So here is the situation:
A database used to track specific events, each having a start time and an end time that can coincide with other events.
Example:
Event1 starts at 9am and ends at 11am.
Event2 starts at 10am and ends at 12am.
The total duration of the 2 events is 4 hrs and is easily obtainable but how do we calculate the total time, which is 3 hrs, without including the coinciding or overlaping times?
1 possible solution:
IF EXISTS (SELECT TABLE_NAME FROM INFORMATION_SCHEMA.TABLES WHERE TABLE_NAME = ‘HoursWorked’) DROP TABLE HoursWorked;
create table HoursWorked (
Time datetime,
[Count] bit);
declare @StartingDateTime datetime
declare @EndingDateTime datetime
set @StartingDateTime = ‘[Starting Date]‘
set @EndingDateTime = ‘[Ending Date]‘
insert into HoursWorked (Time) values (@StartingDateTime)

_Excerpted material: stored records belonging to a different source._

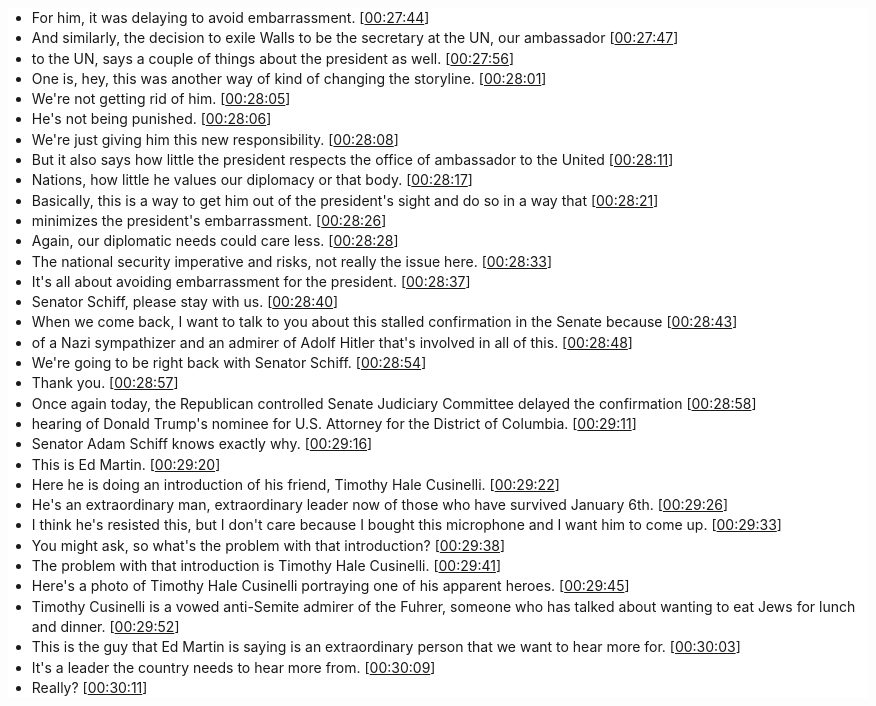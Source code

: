 *  For him, it was delaying to avoid embarrassment. [[00:27:44](https://www.youtube.com/watch?v=zUUZouql5bs&t=1664.1000000000001s)]
*  And similarly, the decision to exile Walls to be the secretary at the UN, our ambassador [[00:27:47](https://www.youtube.com/watch?v=zUUZouql5bs&t=1667.7s)]
*  to the UN, says a couple of things about the president as well. [[00:27:56](https://www.youtube.com/watch?v=zUUZouql5bs&t=1676.22s)]
*  One is, hey, this was another way of kind of changing the storyline. [[00:28:01](https://www.youtube.com/watch?v=zUUZouql5bs&t=1681.34s)]
*  We're not getting rid of him. [[00:28:05](https://www.youtube.com/watch?v=zUUZouql5bs&t=1685.58s)]
*  He's not being punished. [[00:28:06](https://www.youtube.com/watch?v=zUUZouql5bs&t=1686.58s)]
*  We're just giving him this new responsibility. [[00:28:08](https://www.youtube.com/watch?v=zUUZouql5bs&t=1688.62s)]
*  But it also says how little the president respects the office of ambassador to the United [[00:28:11](https://www.youtube.com/watch?v=zUUZouql5bs&t=1691.42s)]
*  Nations, how little he values our diplomacy or that body. [[00:28:17](https://www.youtube.com/watch?v=zUUZouql5bs&t=1697.78s)]
*  Basically, this is a way to get him out of the president's sight and do so in a way that [[00:28:21](https://www.youtube.com/watch?v=zUUZouql5bs&t=1701.62s)]
*  minimizes the president's embarrassment. [[00:28:26](https://www.youtube.com/watch?v=zUUZouql5bs&t=1706.5s)]
*  Again, our diplomatic needs could care less. [[00:28:28](https://www.youtube.com/watch?v=zUUZouql5bs&t=1708.94s)]
*  The national security imperative and risks, not really the issue here. [[00:28:33](https://www.youtube.com/watch?v=zUUZouql5bs&t=1713.7800000000002s)]
*  It's all about avoiding embarrassment for the president. [[00:28:37](https://www.youtube.com/watch?v=zUUZouql5bs&t=1717.8200000000002s)]
*  Senator Schiff, please stay with us. [[00:28:40](https://www.youtube.com/watch?v=zUUZouql5bs&t=1720.6200000000001s)]
*  When we come back, I want to talk to you about this stalled confirmation in the Senate because [[00:28:43](https://www.youtube.com/watch?v=zUUZouql5bs&t=1723.02s)]
*  of a Nazi sympathizer and an admirer of Adolf Hitler that's involved in all of this. [[00:28:48](https://www.youtube.com/watch?v=zUUZouql5bs&t=1728.7800000000002s)]
*  We're going to be right back with Senator Schiff. [[00:28:54](https://www.youtube.com/watch?v=zUUZouql5bs&t=1734.42s)]
*  Thank you. [[00:28:57](https://www.youtube.com/watch?v=zUUZouql5bs&t=1737.42s)]
*  Once again today, the Republican controlled Senate Judiciary Committee delayed the confirmation [[00:28:58](https://www.youtube.com/watch?v=zUUZouql5bs&t=1738.9s)]
*  hearing of Donald Trump's nominee for U.S. Attorney for the District of Columbia. [[00:29:11](https://www.youtube.com/watch?v=zUUZouql5bs&t=1751.18s)]
*  Senator Adam Schiff knows exactly why. [[00:29:16](https://www.youtube.com/watch?v=zUUZouql5bs&t=1756.7s)]
*  This is Ed Martin. [[00:29:20](https://www.youtube.com/watch?v=zUUZouql5bs&t=1760.7s)]
*  Here he is doing an introduction of his friend, Timothy Hale Cusinelli. [[00:29:22](https://www.youtube.com/watch?v=zUUZouql5bs&t=1762.18s)]
*  He's an extraordinary man, extraordinary leader now of those who have survived January 6th. [[00:29:26](https://www.youtube.com/watch?v=zUUZouql5bs&t=1766.38s)]
*  I think he's resisted this, but I don't care because I bought this microphone and I want him to come up. [[00:29:33](https://www.youtube.com/watch?v=zUUZouql5bs&t=1773.18s)]
*  You might ask, so what's the problem with that introduction? [[00:29:38](https://www.youtube.com/watch?v=zUUZouql5bs&t=1778.18s)]
*  The problem with that introduction is Timothy Hale Cusinelli. [[00:29:41](https://www.youtube.com/watch?v=zUUZouql5bs&t=1781.18s)]
*  Here's a photo of Timothy Hale Cusinelli portraying one of his apparent heroes. [[00:29:45](https://www.youtube.com/watch?v=zUUZouql5bs&t=1785.18s)]
*  Timothy Cusinelli is a vowed anti-Semite admirer of the Fuhrer, someone who has talked about wanting to eat Jews for lunch and dinner. [[00:29:52](https://www.youtube.com/watch?v=zUUZouql5bs&t=1792.42s)]
*  This is the guy that Ed Martin is saying is an extraordinary person that we want to hear more for. [[00:30:03](https://www.youtube.com/watch?v=zUUZouql5bs&t=1803.42s)]
*  It's a leader the country needs to hear more from. [[00:30:09](https://www.youtube.com/watch?v=zUUZouql5bs&t=1809.42s)]
*  Really? [[00:30:11](https://www.youtube.com/watch?v=zUUZouql5bs&t=1811.42s)]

while (select max(Time) from HoursWorked) < @EndingDateTime
begin
insert into HoursWorked (Time) select dateadd(minute,1,(max(Time))) from HoursWorked
end;
IF EXISTS (SELECT TABLE_NAME FROM INFORMATION_SCHEMA.TABLES WHERE TABLE_NAME = ‘temp’) DROP TABLE temp;
select Event, StartingDateTime, EndingDateTime into temp from EventTable where StartingDateTime between ‘[Starting Date]‘ and ‘[Ending Date]‘;
declare @StartingDateTime datetime
declare @EndingDateTime datetime
while @@fetch_status = 0
begin
declare StartingDateTime_Cursor cursor for
select StartingDateTime from temp
order by StartingDateTime
open StartingDateTime_Cursor
fetch next from StartingDateTime_Cursor into @StartingDateTime
declare EndingDateTime_Cursor cursor for
select EndingDateTime from temp
order by StartingDateTime
open EndingDateTime_Cursor
fetch next from EndingDateTime_Cursor into @EndingDateTime
update HoursWorked set [Count] = 1
where Time between @StartingDateTime and @EndingDateTime
end
close StartingDateTime_Cursor;
deallocate StartingDateTime_Cursor;
close EndingDateTime_Cursor;
deallocate EndingDateTime_Cursor;
Issue:
This particular method requires very large amount of processing resources. If you ran this query for a weeks time period, it would loop 10,080 times and create 10,080 records for every minute of every day for that entire week. So think about a month, approximately 40,320 records and a year, 483,840 records! This could easily get resource expensive.